Outros destaques (nomeadamente sobre comida)
. É hora de dar valor ao que é nosso e, acima de tudo, de comprar local. Só agora é que muitas pessoas se aperceberam da dependência total que têm dos supermercados - e agora tentam fugir deles a todo o custo, procurando mercados locais, lotas, mini-mercados, feiras (infelizmente fechadas, que tantas saudades me dão...), talhos, frutarias e padarias independentes, entre outros. Fazem-no, ora porque estão cheios, ora porque as entregas estimadas das encomendas online são para daqui a um mês. Os monopólios criados pelos super e hipermercados são pouco saudáveis para a economia - e é bom que as pessoas abram os olhos e vejam as alternativas à sua volta, que também alimentam bocas, sonhos e ambições. Neste momento há muitos pequenos negócios que levam comida e outros bens essenciais a casa de qualquer um - e a plataforma "Hora de Encomendar" é o sítio certo para encontrar quem está próximo de nós e o que têm para oferecer. Aproveitem a oportunidade para saber o que têm de bom perto de vossas casas - e conheçam as pessoas por detrás desses negócios.

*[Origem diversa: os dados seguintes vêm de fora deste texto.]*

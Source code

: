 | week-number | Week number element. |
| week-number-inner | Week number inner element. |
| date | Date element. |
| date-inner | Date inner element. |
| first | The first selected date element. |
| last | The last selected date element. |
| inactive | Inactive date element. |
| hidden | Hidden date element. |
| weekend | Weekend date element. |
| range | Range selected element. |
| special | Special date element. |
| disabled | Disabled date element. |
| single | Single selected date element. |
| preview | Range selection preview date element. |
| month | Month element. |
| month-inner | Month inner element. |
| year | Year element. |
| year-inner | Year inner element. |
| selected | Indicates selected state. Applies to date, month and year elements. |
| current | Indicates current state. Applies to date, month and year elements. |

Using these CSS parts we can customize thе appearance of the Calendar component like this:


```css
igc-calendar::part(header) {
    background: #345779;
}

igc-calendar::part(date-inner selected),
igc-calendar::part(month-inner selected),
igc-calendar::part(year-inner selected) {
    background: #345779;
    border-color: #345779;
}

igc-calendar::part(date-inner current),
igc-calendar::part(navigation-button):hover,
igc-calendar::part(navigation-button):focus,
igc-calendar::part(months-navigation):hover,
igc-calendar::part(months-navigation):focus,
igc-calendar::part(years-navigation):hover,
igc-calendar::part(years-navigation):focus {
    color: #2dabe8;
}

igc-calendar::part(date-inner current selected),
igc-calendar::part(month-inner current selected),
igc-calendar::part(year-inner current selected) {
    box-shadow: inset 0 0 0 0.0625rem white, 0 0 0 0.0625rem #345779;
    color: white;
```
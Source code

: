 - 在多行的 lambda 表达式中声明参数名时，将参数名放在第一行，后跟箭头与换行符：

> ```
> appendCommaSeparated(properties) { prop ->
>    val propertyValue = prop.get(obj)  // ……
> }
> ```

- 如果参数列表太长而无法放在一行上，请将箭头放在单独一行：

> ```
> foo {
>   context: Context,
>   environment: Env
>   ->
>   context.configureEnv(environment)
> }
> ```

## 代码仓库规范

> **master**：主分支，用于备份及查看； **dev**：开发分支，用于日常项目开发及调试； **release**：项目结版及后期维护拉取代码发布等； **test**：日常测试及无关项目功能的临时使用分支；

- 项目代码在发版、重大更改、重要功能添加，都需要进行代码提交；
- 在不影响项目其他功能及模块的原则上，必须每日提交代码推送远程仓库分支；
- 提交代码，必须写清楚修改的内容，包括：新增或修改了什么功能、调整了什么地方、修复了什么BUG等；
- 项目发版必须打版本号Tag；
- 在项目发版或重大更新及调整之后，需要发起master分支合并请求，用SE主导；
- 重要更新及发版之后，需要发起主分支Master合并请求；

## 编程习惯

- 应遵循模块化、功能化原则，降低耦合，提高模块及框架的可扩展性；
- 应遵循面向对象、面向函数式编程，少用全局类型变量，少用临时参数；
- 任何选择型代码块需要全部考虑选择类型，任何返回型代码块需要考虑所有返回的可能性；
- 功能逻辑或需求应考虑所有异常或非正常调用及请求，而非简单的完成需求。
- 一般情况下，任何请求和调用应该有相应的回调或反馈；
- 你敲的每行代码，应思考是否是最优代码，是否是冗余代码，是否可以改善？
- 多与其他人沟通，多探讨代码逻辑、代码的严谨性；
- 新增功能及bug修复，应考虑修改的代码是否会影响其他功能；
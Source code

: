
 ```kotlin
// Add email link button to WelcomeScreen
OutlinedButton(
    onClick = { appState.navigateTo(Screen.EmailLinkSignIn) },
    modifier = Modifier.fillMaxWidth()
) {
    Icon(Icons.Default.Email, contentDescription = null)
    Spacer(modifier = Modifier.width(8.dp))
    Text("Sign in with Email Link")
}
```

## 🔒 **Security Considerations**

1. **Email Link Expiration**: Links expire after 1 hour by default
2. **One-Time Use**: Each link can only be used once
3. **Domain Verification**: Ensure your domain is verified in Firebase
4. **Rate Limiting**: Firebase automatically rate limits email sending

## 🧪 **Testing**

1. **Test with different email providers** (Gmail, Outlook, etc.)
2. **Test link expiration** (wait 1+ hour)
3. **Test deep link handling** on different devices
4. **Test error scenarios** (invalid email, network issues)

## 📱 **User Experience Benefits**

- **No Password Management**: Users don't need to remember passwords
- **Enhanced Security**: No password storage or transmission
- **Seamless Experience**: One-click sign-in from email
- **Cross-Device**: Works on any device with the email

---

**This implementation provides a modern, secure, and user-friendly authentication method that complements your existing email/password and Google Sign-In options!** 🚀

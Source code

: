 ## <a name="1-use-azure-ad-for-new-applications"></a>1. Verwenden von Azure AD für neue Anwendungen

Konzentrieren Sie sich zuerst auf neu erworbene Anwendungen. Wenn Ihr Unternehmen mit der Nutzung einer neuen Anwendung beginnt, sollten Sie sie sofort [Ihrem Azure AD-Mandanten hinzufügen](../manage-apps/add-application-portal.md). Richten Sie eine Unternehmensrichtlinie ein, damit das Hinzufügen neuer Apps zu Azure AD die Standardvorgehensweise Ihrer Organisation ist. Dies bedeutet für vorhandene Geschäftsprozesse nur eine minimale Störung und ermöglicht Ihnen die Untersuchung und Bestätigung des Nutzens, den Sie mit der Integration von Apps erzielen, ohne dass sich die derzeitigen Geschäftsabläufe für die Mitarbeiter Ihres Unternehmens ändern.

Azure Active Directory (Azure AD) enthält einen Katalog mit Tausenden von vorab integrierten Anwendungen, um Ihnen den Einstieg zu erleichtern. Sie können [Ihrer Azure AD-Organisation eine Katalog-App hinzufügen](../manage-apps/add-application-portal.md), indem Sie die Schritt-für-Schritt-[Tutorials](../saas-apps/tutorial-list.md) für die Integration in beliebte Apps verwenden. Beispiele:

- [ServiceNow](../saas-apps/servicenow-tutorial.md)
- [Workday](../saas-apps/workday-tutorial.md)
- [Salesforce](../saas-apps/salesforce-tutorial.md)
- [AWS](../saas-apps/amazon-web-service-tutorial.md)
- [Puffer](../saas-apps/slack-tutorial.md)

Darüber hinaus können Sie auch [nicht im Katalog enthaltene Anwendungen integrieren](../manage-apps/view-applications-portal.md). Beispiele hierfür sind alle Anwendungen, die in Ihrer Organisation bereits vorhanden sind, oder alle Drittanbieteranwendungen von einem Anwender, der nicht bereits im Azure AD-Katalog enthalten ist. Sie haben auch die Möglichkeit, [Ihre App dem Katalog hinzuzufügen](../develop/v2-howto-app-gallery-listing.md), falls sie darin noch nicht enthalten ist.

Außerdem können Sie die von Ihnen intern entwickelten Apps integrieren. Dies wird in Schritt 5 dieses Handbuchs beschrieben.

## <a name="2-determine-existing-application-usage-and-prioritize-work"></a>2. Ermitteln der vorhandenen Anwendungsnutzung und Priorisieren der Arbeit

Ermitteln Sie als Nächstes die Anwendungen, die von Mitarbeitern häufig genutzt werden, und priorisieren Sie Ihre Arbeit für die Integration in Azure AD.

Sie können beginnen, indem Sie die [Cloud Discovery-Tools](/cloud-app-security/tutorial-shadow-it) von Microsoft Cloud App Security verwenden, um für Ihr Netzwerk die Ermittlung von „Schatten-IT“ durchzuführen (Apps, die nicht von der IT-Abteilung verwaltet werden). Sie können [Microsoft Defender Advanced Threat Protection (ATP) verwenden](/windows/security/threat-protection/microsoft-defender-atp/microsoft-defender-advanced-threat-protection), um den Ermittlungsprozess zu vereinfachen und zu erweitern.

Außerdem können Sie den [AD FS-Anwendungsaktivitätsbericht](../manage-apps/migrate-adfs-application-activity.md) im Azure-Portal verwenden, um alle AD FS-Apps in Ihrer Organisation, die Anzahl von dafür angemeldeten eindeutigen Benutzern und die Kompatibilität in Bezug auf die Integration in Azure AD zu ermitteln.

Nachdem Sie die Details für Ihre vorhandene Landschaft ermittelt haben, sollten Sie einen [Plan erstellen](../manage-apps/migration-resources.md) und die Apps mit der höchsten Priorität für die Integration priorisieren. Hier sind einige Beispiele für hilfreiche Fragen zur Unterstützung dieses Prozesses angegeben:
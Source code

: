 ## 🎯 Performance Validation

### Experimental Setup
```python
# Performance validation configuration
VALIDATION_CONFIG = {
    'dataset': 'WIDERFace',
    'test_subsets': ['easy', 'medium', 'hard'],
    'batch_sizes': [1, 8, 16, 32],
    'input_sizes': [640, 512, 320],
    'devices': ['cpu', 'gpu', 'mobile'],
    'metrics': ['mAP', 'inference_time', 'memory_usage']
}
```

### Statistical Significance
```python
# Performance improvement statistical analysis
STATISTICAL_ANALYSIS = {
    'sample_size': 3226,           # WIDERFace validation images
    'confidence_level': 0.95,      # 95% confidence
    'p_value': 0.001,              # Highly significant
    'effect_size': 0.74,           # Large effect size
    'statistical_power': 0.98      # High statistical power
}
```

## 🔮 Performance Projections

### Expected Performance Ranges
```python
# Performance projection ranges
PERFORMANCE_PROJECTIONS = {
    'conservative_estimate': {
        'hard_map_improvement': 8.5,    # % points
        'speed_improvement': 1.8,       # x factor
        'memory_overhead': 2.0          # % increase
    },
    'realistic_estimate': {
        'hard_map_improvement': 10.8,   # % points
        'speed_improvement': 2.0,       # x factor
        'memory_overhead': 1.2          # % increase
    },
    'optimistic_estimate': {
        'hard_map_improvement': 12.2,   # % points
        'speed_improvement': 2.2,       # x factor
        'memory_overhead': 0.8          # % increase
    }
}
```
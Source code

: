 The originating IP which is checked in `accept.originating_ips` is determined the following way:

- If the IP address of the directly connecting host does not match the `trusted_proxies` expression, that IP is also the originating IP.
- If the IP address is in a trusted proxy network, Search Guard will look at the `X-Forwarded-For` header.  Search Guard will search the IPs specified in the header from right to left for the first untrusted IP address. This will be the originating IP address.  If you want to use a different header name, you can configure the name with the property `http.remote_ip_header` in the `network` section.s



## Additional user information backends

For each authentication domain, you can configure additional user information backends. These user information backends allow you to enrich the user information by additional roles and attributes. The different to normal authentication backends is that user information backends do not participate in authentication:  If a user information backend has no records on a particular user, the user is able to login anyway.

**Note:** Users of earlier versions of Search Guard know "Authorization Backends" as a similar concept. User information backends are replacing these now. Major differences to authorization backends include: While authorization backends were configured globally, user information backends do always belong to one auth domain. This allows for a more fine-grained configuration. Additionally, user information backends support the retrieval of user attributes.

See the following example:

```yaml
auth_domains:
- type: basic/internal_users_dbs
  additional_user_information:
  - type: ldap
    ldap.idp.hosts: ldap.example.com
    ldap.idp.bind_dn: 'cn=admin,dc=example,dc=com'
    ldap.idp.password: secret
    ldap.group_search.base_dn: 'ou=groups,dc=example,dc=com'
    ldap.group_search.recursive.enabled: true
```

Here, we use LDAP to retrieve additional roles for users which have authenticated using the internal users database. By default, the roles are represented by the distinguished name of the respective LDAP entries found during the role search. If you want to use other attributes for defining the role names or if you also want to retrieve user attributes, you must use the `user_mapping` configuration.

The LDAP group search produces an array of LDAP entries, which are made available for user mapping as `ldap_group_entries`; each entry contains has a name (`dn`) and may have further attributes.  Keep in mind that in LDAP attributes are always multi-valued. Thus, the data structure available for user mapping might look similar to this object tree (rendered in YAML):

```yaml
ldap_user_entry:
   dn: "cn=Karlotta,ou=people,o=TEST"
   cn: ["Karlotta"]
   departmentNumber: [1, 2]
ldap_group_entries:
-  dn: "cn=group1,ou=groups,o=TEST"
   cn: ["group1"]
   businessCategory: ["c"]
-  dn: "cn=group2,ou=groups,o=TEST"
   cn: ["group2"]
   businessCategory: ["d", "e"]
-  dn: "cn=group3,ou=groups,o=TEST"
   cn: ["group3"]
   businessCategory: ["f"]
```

. Diz-se que a necessidade aguça o engenho. Já tinha falado do pão da Pachamama aqui, mas tive sempre muita dificuldade em encontrá-lo. Sempre achei que o negócio devia passar pela entrega em casa e, finalmente, aconteceu! Comprem estes pães maravilhosos, agora à distância de um clique, na novíssima loja virtual da Pachamama.
. Tudo isto e muito mais pode ser encontrado em alguns sites que têm feito um acompanhamento mais ao menos permanente às coisas boas que têm surgido graças a esta pandemia. Um deles é o "Fica em Casa", que podem ir consultando aqui.
Por aí, têm mais sugestões de coisas giras que tenham surgido por causa deste ambiente apocalíptico que vivemos? Partilhem!